EXERCISE DETAILS →
Once you have located the line containing "derivation is positive)." in the material below, return it exactly along with each line after it through the line containing "to the case .".

DATASET CONTENT →
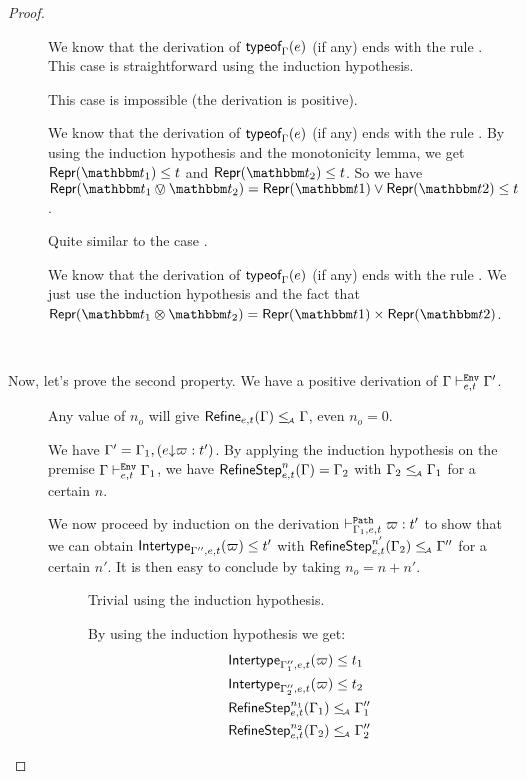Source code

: \documentclass[a4paper]{article}
\theoremstyle{definition}
\begin{document}
\begin{proof}
\begin{description}
    \item[] We know that the derivation of $\textsf{typeof}_{\Gamma}(e)$ (if any) ends with the rule .
    This case is straightforward using the induction hypothesis.
    \item[] This case is impossible (the derivation is positive).
    \item[] We know that the derivation of $\textsf{typeof}_{\Gamma}(e)$ (if any) ends with the rule .
    By using the induction hypothesis and the monotonicity lemma, we get $\tsrep{\ts_1}\leq t$ and $\tsrep{\ts_2}\leq t$.
    So we have $\tsrep{\ts_1\tsor\ts_2}=\tsrep{\ts1}\vee\tsrep{\ts2}\leq t$.
    \item[] Quite similar to the case .
    \item[] We know that the derivation of $\textsf{typeof}_{\Gamma}(e)$ (if any) ends with the rule .
    We just use the induction hypothesis and the fact that $\tsrep{\ts_1\tstimes\ts_2}=\pair {\tsrep{\ts1}} {\tsrep{\ts2}}$.
  \end{description}

  \ 

  Now, let's prove the second property. We have a positive derivation of $\Gamma \vdash^{\texttt{Env}}_{e,t} \Gamma'$.

  \begin{description}
    \item[] Any value of $n_o$ will give $\textsf{Refine}_{e,t}(\Gamma) \leq_{\!\scriptscriptstyle\mathcal{A}} \Gamma$, even $n_o = 0$.
    \item[] We have $\Gamma' = \Gamma_1,(e{\downarrow}\varpi:t')$.
    By applying the induction hypothesis on the premise $\Gamma \vdash^{\texttt{Env}}_{e,t} \Gamma_1$, we have
    $\textsf{RefineStep}_{e,t}^n (\Gamma) = \Gamma_2$ with $\Gamma_2 \leq_{\!\scriptscriptstyle\mathcal{A}} \Gamma_1$ for a certain $n$.

    We now proceed by induction on the derivation $\vdash^{\texttt{Path}}_{\Gamma_1,e,t} \varpi:t'$
    to show that we can obtain $\textsf{Intertype}_{\Gamma'',e,t} (\varpi) \leq t'$ with $\textsf{RefineStep}_{e,t}^{n'} (\Gamma_2) \leq_{\!\scriptscriptstyle\mathcal{A}} \Gamma''$
    for a certain $n'$. It is then easy to conclude by taking $n_o = n+n'$.

    \begin{description}
      \item[] Trivial using the induction hypothesis.
      \item[] By using the induction hypothesis we get:
      \begin{align*}
        &\textsf{Intertype}_{\Gamma_1'',e,t} (\varpi) \leq t_1\\
        &\textsf{Intertype}_{\Gamma_2'',e,t} (\varpi) \leq t_2\\
        &\textsf{RefineStep}_{e,t}^{n_1} (\Gamma_1) \leq_{\!\scriptscriptstyle\mathcal{A}} \Gamma_1''\\
        &\textsf{RefineStep}_{e,t}^{n_2} (\Gamma_2) \leq_{\!\scriptscriptstyle\mathcal{A}} \Gamma_2''
      \end{align*}
      

\end{description}
\end{description}
\end{proof}
\end{document}

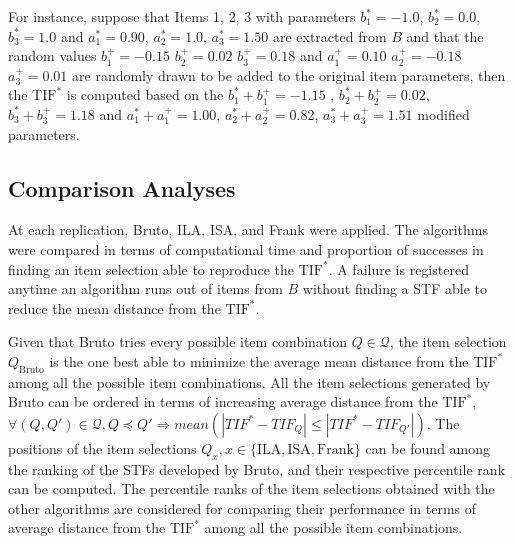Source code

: \documentclass[12pt, a4paper, titilepage]{article}
\begin{document}
For instance, suppose that Items 1, 2, 3 with parameters $b_1^* =-1.0$, $b_2^* =0.0$, $b_3^* = 1.0$ and $a_1^* =0.90$, $a_2^* =1.0$, $a_3^* = 1.50$ are extracted from $B$ and that the random values $b_1^+ =-0.15$ $b_2^+ =0.02$ $b_3^+ = 0.18$ and $a_1^+ = 0.10$ $a_2^+ = -0.18$ $a_3^+ = 0.01$ are randomly drawn to be added to the original item parameters, then the $\text{TIF}^*$ is computed based on the $b_1^* + b_1^+ = -1.15$ , $b_2^* + b_2^+ = 0.02$, $b_3^* + b_3^+ = 1.18$ and $a_1^* + a_1^+ = 1.00$, $a_2^* + a_2^+ = 0.82$, $a_3^* + a_3^+ = 1.51$ modified parameters.


\subsection*{Comparison Analyses}
At each replication, Bruto, ILA, ISA, and Frank were applied.
The algorithms were compared in terms of computational time and proportion of successes in finding an item selection able to reproduce the $\text{TIF}^*$.
A failure is registered anytime an algorithm runs out of items from $B$ without finding a STF able to reduce the mean distance from the $\text{TIF}^*$.

Given that Bruto tries every possible item combination $Q \in \mathcal{Q}$, the item selection $Q_{\text{Bruto}}$ is the one best able to minimize the average mean distance from the $\text{TIF}^*$ among all the possible item combinations.
All the item selections generated by Bruto can be ordered in terms of increasing average distance from the $\text{TIF}^*$, $\forall (Q, Q') \in \mathcal{Q}, Q \preceq Q' \Rightarrow mean(|TIF^* - TIF_Q| \leq |TIF^* - TIF_{Q'}|)$.
The positions of the item selections $Q_x, x \in \{\text{ILA}, \text{ISA}, \text{Frank}\}$ can be found among the ranking of the STFs developed by Bruto, and their respective percentile rank can be computed.  
The percentile ranks of the item selections obtained with the other algorithms are considered for comparing their performance in terms of average distance from the $\text{TIF}^*$ among all the possible item combinations. 
\end{document}
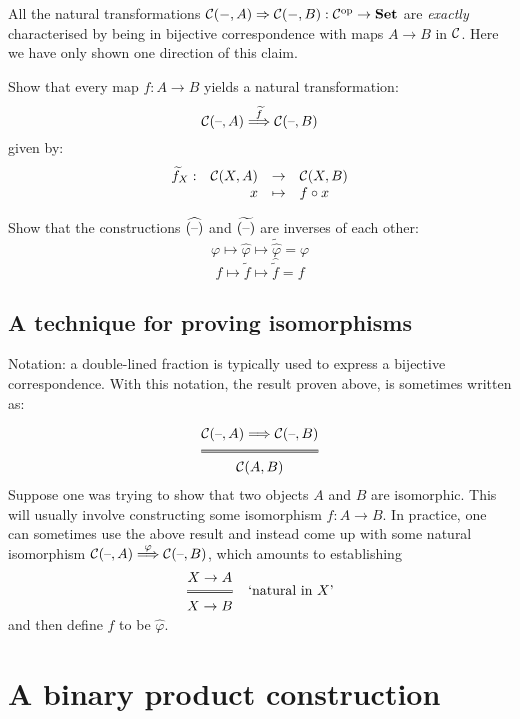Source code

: All the natural transformations 
$\mathcal{C}(-,A)\Rightarrow\mathcal{C}(-,B):\mathcal{C}^{\mathrm{op}}\to\mathbf {Set}$ are
\textit{exactly} characterised by being in bijective correspondence with maps
$A \to B$ in $\mathcal{C}$. Here we have only shown one direction of this claim.

\begin{exercise}
Show that every map $f: A \to B$ yields a natural transformation:
\[ \mathcal{C} (\text{--}, A) \overset{\widetilde{f}}{\Longrightarrow} \mathcal{C} (\text{--}, B) \]
given by:
\[ \begin{array}{crcl}
    \widetilde{f}_X: & \mathcal{C} (X, A) & \to & \mathcal{C} (X, B) \\
    & x & \mapsto & f \circ x
\end{array} \]
\end{exercise}

\begin{exercise}
Show that the constructions $\widehat{(\text{--})}$ and $\widetilde{(\text{--})}$
are inverses of each other:
\[ \varphi \mapsto \widehat{\varphi} \mapsto \widetilde{\widehat{\varphi}} =
\varphi \]
\[ f \mapsto \widetilde{f} \mapsto \widehat{\widetilde{f}} = f \]
\end{exercise}

\subsection{A technique for proving isomorphisms}\label{subsec:proveiso}

Notation: a double-lined fraction is typically used to express a bijective
correspondence. With this notation, the result proven above, is sometimes
written as:

\[ 
  \Efrac
    {\lscat C (\phold, A) \natarrow \lscat C (\phold, B) }
    { \lscat C(A, B) }
\]

Suppose one was trying to show that two objects $A$ and $B$ are isomorphic.
This will usually involve constructing some isomorphism $ f : A \to B $.  In
practice, one can sometimes use the above result and instead come up with some
natural isomorphism $\mathcal{C} (\text{--}, A) \overset{\varphi}{\Longrightarrow} \mathcal{C} (\text{--},
B)$, which amounts to establishing 
\[
  \Efrac{X \to A}{X \to B} \quad\text{`natural in $X$'}
\]
and then define $f$ to be $\widehat{\varphi}$.

\section{A binary product construction}

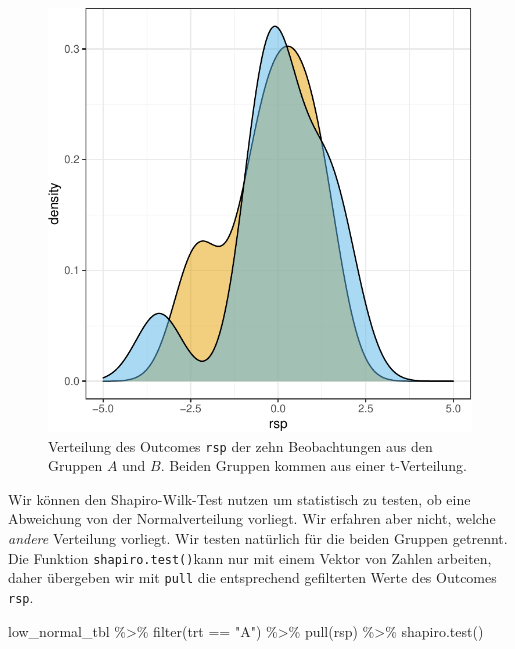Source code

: \documentclass[
  letterpaper,
]{scrbook}
\newenvironment{Shaded}{\begin{snugshade}}{\end{snugshade}}
\newcommand{\FunctionTok}[1]{\textcolor[rgb]{0.28,0.35,0.67}{#1}}
\newcommand{\NormalTok}[1]{\textcolor[rgb]{0.00,0.23,0.31}{#1}}
\newcommand{\SpecialCharTok}[1]{\textcolor[rgb]{0.37,0.37,0.37}{#1}}
\newcommand{\StringTok}[1]{\textcolor[rgb]{0.13,0.47,0.30}{#1}}
\begin{document}
\begin{figure}
\begin{minipage}[t]{0.50\linewidth}
{{\includegraphics{./stat-tests-pretest_files/figure-pdf/fig-normal-1-2.pdf}

}

}

\end{minipage}%

\caption{\label{fig-normal-1}Verteilung des Outcomes \texttt{rsp} der
zehn Beobachtungen aus den Gruppen \(A\) und \(B\). Beiden Gruppen
kommen aus einer t-Verteilung.}

\end{figure}

Wir können den Shapiro-Wilk-Test nutzen um statistisch zu testen, ob
eine Abweichung von der Normalverteilung vorliegt. Wir erfahren aber
nicht, welche \emph{andere} Verteilung vorliegt. Wir testen natürlich
für die beiden Gruppen getrennt. Die Funktion
\texttt{shapiro.test()}kann nur mit einem Vektor von Zahlen arbeiten,
daher übergeben wir mit \texttt{pull} die entsprechend gefilterten Werte
des Outcomes \texttt{rsp}.

\begin{Shaded}
\begin{Highlighting}[]
\NormalTok{low\_normal\_tbl }\SpecialCharTok{\%\textgreater{}\%} 
  \FunctionTok{filter}\NormalTok{(trt }\SpecialCharTok{==} \StringTok{"A"}\NormalTok{) }\SpecialCharTok{\%\textgreater{}\%} 
  \FunctionTok{pull}\NormalTok{(rsp) }\SpecialCharTok{\%\textgreater{}\%} 
  \FunctionTok{shapiro.test}\NormalTok{()}
\end{Highlighting}
\end{Shaded}
\end{document}
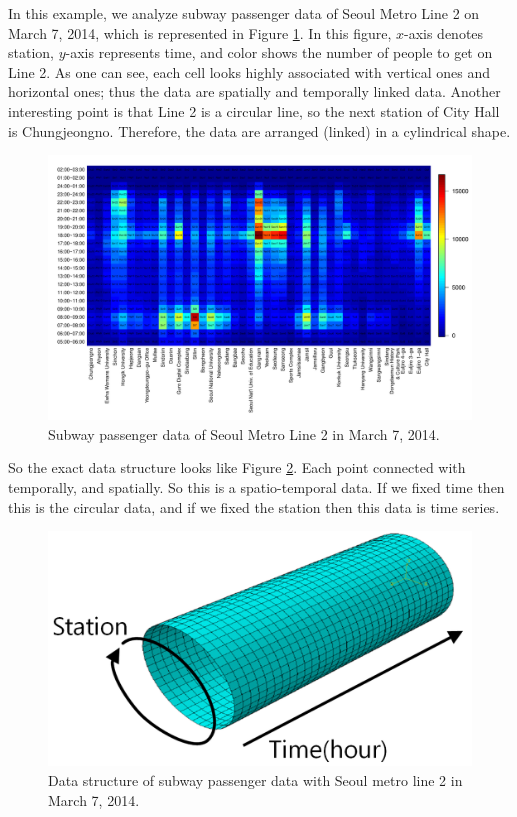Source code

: \documentclass[preprint, review, 12pt]{article}
\theoremstyle{definition}
\theoremstyle{remark}
\begin{document}
In this example, we analyze subway passenger data of Seoul Metro Line 2 on March 7, 2014, which is represented in Figure \ref{snow:subway_in_0}. In this figure, $x$-axis denotes station, $y$-axis represents time, and color shows the number of people to get on Line 2. As one can see, each cell looks highly associated with vertical ones and horizontal ones; thus the data are spatially and temporally linked data. Another interesting point is that Line 2 is a circular line, so the next station of City Hall is Chungjeongno. Therefore, the data are arranged (linked) in a cylindrical shape.

\begin{figure}
	\centering
	\includegraphics[width=1.05\textwidth]{Fig/In_data.pdf}
	\vspace{-13mm}
	\caption{Subway passenger data of Seoul Metro Line 2 in March 7, 2014.}
	\label{snow:subway_in_0}
\end{figure}	

So the exact data structure looks like Figure \ref{snow:datasrt}. Each point connected with temporally, and spatially. So this is a spatio-temporal data. If we fixed time then this is the circular data, and if we fixed the station then this data is time series. 

\begin{figure}
\centering
\includegraphics[width=1\textwidth]{Fig/data_str.png}
\vspace{-13mm}
\caption{Data structure of subway passenger data with Seoul metro line 2 in March 7, 2014.} 
\label{snow:datasrt}
\end{figure}
\end{document}
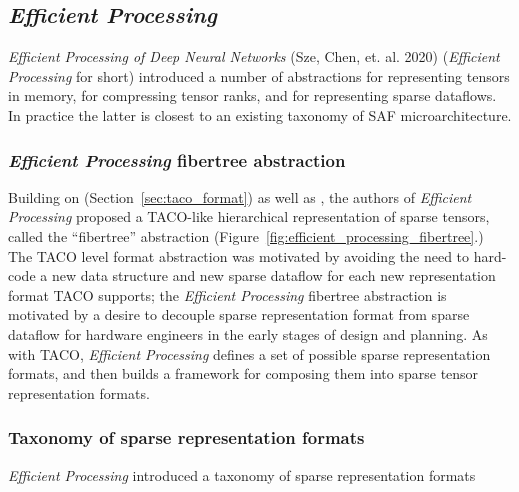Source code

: \subsection{\textit{Efficient Processing}}

\textit{Efficient Processing of Deep Neural Networks}\cite{szebook} (Sze, Chen, et. al. 2020) (\textit{Efficient Processing} for short) introduced a number of abstractions for representing tensors in memory, for compressing tensor ranks, and for representing sparse dataflows. In practice the latter is closest to an existing taxonomy of SAF microarchitecture. 

\subsubsection{\textit{Efficient Processing} fibertree abstraction}

Building on \cite{taco_format} (Section~\ref{sec:taco_format}) as well as \cite{extensor}, the authors of \textit{Efficient Processing} proposed a TACO-like hierarchical representation of sparse tensors, called the ``fibertree'' abstraction (Figure~\ref{fig:efficient_processing_fibertree}.) The TACO level format abstraction was motivated by avoiding the need to hard-code a new data structure and new sparse dataflow for each new representation format TACO supports\cite{taco_format}; the \textit{Efficient Processing} fibertree abstraction is motivated by a desire to decouple sparse representation format from sparse dataflow for hardware engineers in the early stages of design and planning\cite{szebook}. As with TACO\cite{taco_format}, \textit{Efficient Processing} defines a set of possible sparse representation formats, and then builds a framework for composing them into sparse tensor representation formats.

\subsubsection{Taxonomy of sparse representation formats}

\textit{Efficient Processing} introduced a taxonomy of sparse representation formats 


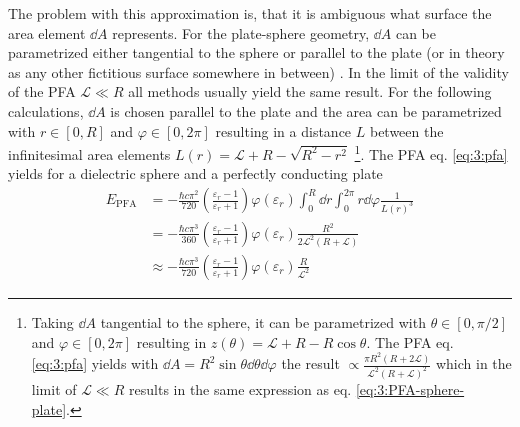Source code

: The problem with this approximation is, that it is ambiguous what surface the area element $\dd A$ represents. For the plate-sphere geometry, $\dd A$ can be parametrized either tangential to the sphere or parallel to the plate (or in theory as any other fictitious surface somewhere in between) \cite{Bulgac_2006}.
In the limit of the validity of the PFA $\mathscr{L} \ll R$ all methods usually yield the same result.
For the following calculations, $\dd A$ is chosen parallel to the plate and the area can be parametrized with $r\in [0, R]$ and $\varphi \in [0, 2\pi]$ resulting in a distance $L$ between the infinitesimal area elements $L(r) = \mathscr{L} + R - \sqrt{R^2 - r^2}$ \footnote{Taking $\dd A$ tangential to the sphere, it can be parametrized with $\theta \in [0, \pi/2]$ and $\varphi \in [0, 2\pi]$ resulting in $z(\theta) = \mathscr{L} + R - R\cos\theta$. The PFA eq. \eqref{eq:3:pfa} yields with $\dd A = R^2\sin\theta\dd\theta\dd\varphi$ the result $\propto \frac{\pi R^2(R + 2\mathscr{L})}{\mathscr{L}^2(R+\mathscr{L})^2}$ which in the limit of $\mathscr{L} \ll R$ results in the same expression as eq. \eqref{eq:3:PFA-sphere-plate}.}. The PFA eq. \eqref{eq:3:pfa} yields for a dielectric sphere and a perfectly conducting plate
\begin{align}
  E_\mathrm{PFA} &= -\frac{\hbar c \pi^2}{720} \left(\frac{\varepsilon_r - 1}{\varepsilon_r + 1}\right) \varphi(\varepsilon_r) \int_0^R \dd r \int_0^{2\pi} r\dd \varphi \frac{1}{L(r)^3} \\
  &= -\frac{\hbar c \pi^3}{360} \left(\frac{\varepsilon_r - 1}{\varepsilon_r + 1}\right) \varphi(\varepsilon_r) \frac{R^2}{2\mathscr{L}^2(R + \mathscr{L})} \\
  &\approx -\frac{\hbar c \pi^3}{720} \left(\frac{\varepsilon_r - 1}{\varepsilon_r + 1}\right) \varphi(\varepsilon_r) \frac{R}{\mathscr{L}^2} \label{eq:3:PFA-sphere-plate}
\end{align}
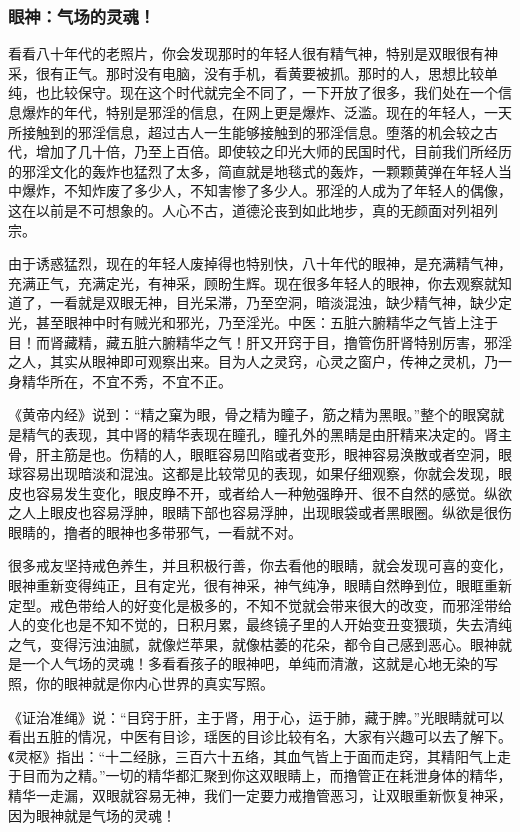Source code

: \documentclass{ctexart}
\begin{document}
\subsubsection{眼神：气场的灵魂！}

看看八十年代的老照片，你会发现那时的年轻人很有精气神，特别是双眼很有神采，很有正气。那时没有电脑，没有手机，看黄要被抓。那时的人，思想比较单纯，也比较保守。现在这个时代就完全不同了，一下开放了很多，我们处在一个信息爆炸的年代，特别是邪淫的信息，在网上更是爆炸、泛滥。现在的年轻人，一天所接触到的邪淫信息，超过古人一生能够接触到的邪淫信息。堕落的机会较之古代，增加了几十倍，乃至上百倍。即使较之印光大师的民国时代，目前我们所经历的邪淫文化的轰炸也猛烈了太多，简直就是地毯式的轰炸，一颗颗黄弹在年轻人当中爆炸，不知炸废了多少人，不知害惨了多少人。邪淫的人成为了年轻人的偶像，这在以前是不可想象的。人心不古，道德沦丧到如此地步，真的无颜面对列祖列宗。

由于诱惑猛烈，现在的年轻人废掉得也特别快，八十年代的眼神，是充满精气神，充满正气，充满定光，有神采，顾盼生辉。现在很多年轻人的眼神，你去观察就知道了，一看就是双眼无神，目光呆滞，乃至空洞，暗淡混浊，缺少精气神，缺少定光，甚至眼神中时有贼光和邪光，乃至淫光。中医：五脏六腑精华之气皆上注于目！而肾藏精，藏五脏六腑精华之气！肝又开窍于目，撸管伤肝肾特别厉害，邪淫之人，其实从眼神即可观察出来。目为人之灵窍，心灵之窗户，传神之灵机，乃一身精华所在，不宜不秀，不宜不正。

《黄帝内经》说到：“精之窠为眼，骨之精为瞳子，筋之精为黑眼。”整个的眼窝就是精气的表现，其中肾的精华表现在瞳孔，瞳孔外的黑睛是由肝精来决定的。肾主骨，肝主筋是也。伤精的人，眼眶容易凹陷或者变形，眼神容易涣散或者空洞，眼球容易出现暗淡和混浊。这都是比较常见的表现，如果仔细观察，你就会发现，眼皮也容易发生变化，眼皮睁不开，或者给人一种勉强睁开、很不自然的感觉。纵欲之人上眼皮也容易浮肿，眼睛下部也容易浮肿，出现眼袋或者黑眼圈。纵欲是很伤眼睛的，撸者的眼神也多带邪气，一看就不对。

很多戒友坚持戒色养生，并且积极行善，你去看他的眼睛，就会发现可喜的变化，眼神重新变得纯正，且有定光，很有神采，神气纯净，眼睛自然睁到位，眼眶重新定型。戒色带给人的好变化是极多的，不知不觉就会带来很大的改变，而邪淫带给人的变化也是不知不觉的，日积月累，最终镜子里的人开始变丑变猥琐，失去清纯之气，变得污浊油腻，就像烂苹果，就像枯萎的花朵，都令自己感到恶心。眼神就是一个人气场的灵魂！多看看孩子的眼神吧，单纯而清澈，这就是心地无染的写照，你的眼神就是你内心世界的真实写照。

《证治准绳》说：“目窍于肝，主于肾，用于心，运于肺，藏于脾。”光眼睛就可以看出五脏的情况，中医有目诊，瑶医的目诊比较有名，大家有兴趣可以去了解下。《灵枢》指出：“十二经脉，三百六十五络，其血气皆上于面而走窍，其精阳气上走于目而为之精。”一切的精华都汇聚到你这双眼睛上，而撸管正在耗泄身体的精华，精华一走漏，双眼就容易无神，我们一定要力戒撸管恶习，让双眼重新恢复神采，因为眼神就是气场的灵魂！
\end{document}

RESPONSE BOX →
    \item[] This case is impossible (the derivation is positive).
    \item[] We know that the derivation of $\textsf{typeof}_{\Gamma}(e)$ (if any) ends with the rule .
    By using the induction hypothesis and the monotonicity lemma, we get $\tsrep{\ts_1}\leq t$ and $\tsrep{\ts_2}\leq t$.
    So we have $\tsrep{\ts_1\tsor\ts_2}=\tsrep{\ts1}\vee\tsrep{\ts2}\leq t$.
    \item[] Quite similar to the case .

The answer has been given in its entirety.